For other mining systems, a more flexible arrangement is required as coal has to be transported from other roadways back to a fixed point, with frequent changes of the mining location. By far the most common method of transport at present is the use of "shuttle cars".
Typical shuttle car viewed from discharge end.
Trailing cable connects to closest corner, driver located on opposite side
Shuttle cars are electric powered, rubber tyred vehicles - essentially a large trough with a scraper conveyor running along the floor, a driver's position mounted to one side and a jib section at one end of the conveyor which can be raised for discharging the load. They are four wheel steered, four wheel driven vehicles with power supplied by a trailing cable reeled onto and off a cable reeler mounted opposite the driver's position.
It is normal for two cars to be used in one mining section with one car being loaded by the continuous miner at the face while the second car is discharging its load at the conveyor. Whilst being loaded, the scraper conveyor in the shuttle car is run in short bursts to drag the load towards the opposite end of the car until the car is full. That car then heads out to the conveyor discharge point, passing the other car at a shunting position on the way.
On reaching the conveyor, the unloading jib section is raised to enable coal to be discharged into the "breaker feeder" or directly onto the conveyor (depending on the mine's relevant equipment and practices) and the scraper conveyor is run until the car is empty. This car will then return to the mining machine or to the passing shunt to await the other car.
Shuttle cars have proved to provide a robust, flexible and generally reliable haulage system and are still very popular. They do suffer from a number of disadvantages:
- Trailing cables are prone to damage as a result of being run over, squashed against the ribs or other equipment or jammed and pulled apart and can be a safety hazard as well as a common source of downtime.
- Trailing cables essentially restrict the number of cars servicing a miner to two, without a risk of tying the cables in knots.
- The haulage is intermittent (unless a car is used as a temporary bunker behind the continuous miner).
- The distance between the mining face and the conveyor discharge point is limited by the length of the trailing cable, unless other special arrangements are adopted.
Other equipment has been developed to try and overcome some of these problems:
- Battery powered shuttle cars were developed to avoid trailing cables and provide more flexibility; some success and certainly more flexible, but batteries are bulky and heavy and require time to charge up and cool before use – this entails a charging station and battery changing equipment. All of this can be just as troublesome and hazardous as using cables, so is only beneficial if the extra flexibility is required.
- Diesel powered shuttle cars were similarly developed to avoid the use of trailing cables and provide more flexibility; certainly more flexible than either cable or battery powered cars and haulers and are unrestricted in respect to distance between loading and discharge points. Their biggest drawback is the production of diesel fumes and heat in the face area which can create unpleasant conditions even with good ventilation.

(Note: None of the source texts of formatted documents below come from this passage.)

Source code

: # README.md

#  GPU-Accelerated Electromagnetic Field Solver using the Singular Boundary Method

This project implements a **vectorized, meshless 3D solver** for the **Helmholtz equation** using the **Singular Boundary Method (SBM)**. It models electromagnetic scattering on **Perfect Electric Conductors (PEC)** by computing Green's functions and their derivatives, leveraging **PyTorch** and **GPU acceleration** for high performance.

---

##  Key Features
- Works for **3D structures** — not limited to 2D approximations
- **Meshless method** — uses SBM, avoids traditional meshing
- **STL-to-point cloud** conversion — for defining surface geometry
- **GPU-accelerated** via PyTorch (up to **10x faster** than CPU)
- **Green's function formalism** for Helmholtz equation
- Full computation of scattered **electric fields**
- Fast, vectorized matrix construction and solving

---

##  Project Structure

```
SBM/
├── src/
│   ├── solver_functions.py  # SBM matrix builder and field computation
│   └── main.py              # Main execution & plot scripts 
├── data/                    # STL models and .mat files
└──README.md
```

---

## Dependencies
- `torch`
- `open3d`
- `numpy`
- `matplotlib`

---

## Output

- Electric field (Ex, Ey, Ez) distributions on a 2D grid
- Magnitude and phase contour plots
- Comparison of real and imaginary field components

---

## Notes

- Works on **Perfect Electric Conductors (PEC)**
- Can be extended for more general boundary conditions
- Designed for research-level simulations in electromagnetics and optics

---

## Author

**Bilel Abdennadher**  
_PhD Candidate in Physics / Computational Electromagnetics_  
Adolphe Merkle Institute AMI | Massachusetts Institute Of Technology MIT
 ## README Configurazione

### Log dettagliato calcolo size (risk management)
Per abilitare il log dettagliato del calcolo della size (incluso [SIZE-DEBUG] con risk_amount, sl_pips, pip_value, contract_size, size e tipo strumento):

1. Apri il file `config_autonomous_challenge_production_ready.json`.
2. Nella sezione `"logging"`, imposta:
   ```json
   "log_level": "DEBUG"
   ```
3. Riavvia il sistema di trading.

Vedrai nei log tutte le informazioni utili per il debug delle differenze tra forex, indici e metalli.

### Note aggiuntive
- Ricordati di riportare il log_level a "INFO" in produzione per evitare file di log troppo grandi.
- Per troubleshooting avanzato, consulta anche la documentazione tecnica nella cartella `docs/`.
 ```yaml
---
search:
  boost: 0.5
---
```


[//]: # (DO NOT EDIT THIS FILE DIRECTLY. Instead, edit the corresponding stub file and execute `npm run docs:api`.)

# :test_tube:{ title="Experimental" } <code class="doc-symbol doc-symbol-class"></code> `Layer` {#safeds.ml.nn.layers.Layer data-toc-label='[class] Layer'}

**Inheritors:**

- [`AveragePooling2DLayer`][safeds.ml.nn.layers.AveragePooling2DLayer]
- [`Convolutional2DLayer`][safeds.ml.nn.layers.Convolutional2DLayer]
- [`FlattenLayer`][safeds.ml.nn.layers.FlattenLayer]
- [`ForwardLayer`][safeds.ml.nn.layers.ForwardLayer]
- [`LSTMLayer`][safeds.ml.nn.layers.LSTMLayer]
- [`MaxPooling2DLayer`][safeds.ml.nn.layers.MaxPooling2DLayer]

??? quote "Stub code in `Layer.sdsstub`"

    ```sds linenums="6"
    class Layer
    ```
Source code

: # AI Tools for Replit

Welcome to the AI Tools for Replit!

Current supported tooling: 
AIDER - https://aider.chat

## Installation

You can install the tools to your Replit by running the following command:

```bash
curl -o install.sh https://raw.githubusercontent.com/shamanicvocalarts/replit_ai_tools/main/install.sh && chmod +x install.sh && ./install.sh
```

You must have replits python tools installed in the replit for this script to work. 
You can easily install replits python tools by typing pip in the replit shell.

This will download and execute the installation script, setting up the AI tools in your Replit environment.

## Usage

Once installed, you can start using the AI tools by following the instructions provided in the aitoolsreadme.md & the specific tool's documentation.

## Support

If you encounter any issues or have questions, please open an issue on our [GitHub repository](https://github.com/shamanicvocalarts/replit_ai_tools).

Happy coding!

- Another development has been the use of "ram cars" or "haulers" in place of shuttle cars: these are articulated vehicles with one end carrying the power system and the driver position, the other end consisting of a large tray or bin with a push plate to eject the load. The push plate is operated by a hydraulic cylinder. Ram cars or haulers are operated similarly to shuttle cars except the cars have to be turned between the loading and discharge locations, loading and unloading being at the same end of the vehicle. Ram cars/haulers are usually diesel or battery powered.Neither of these systems have received wide acceptance to date.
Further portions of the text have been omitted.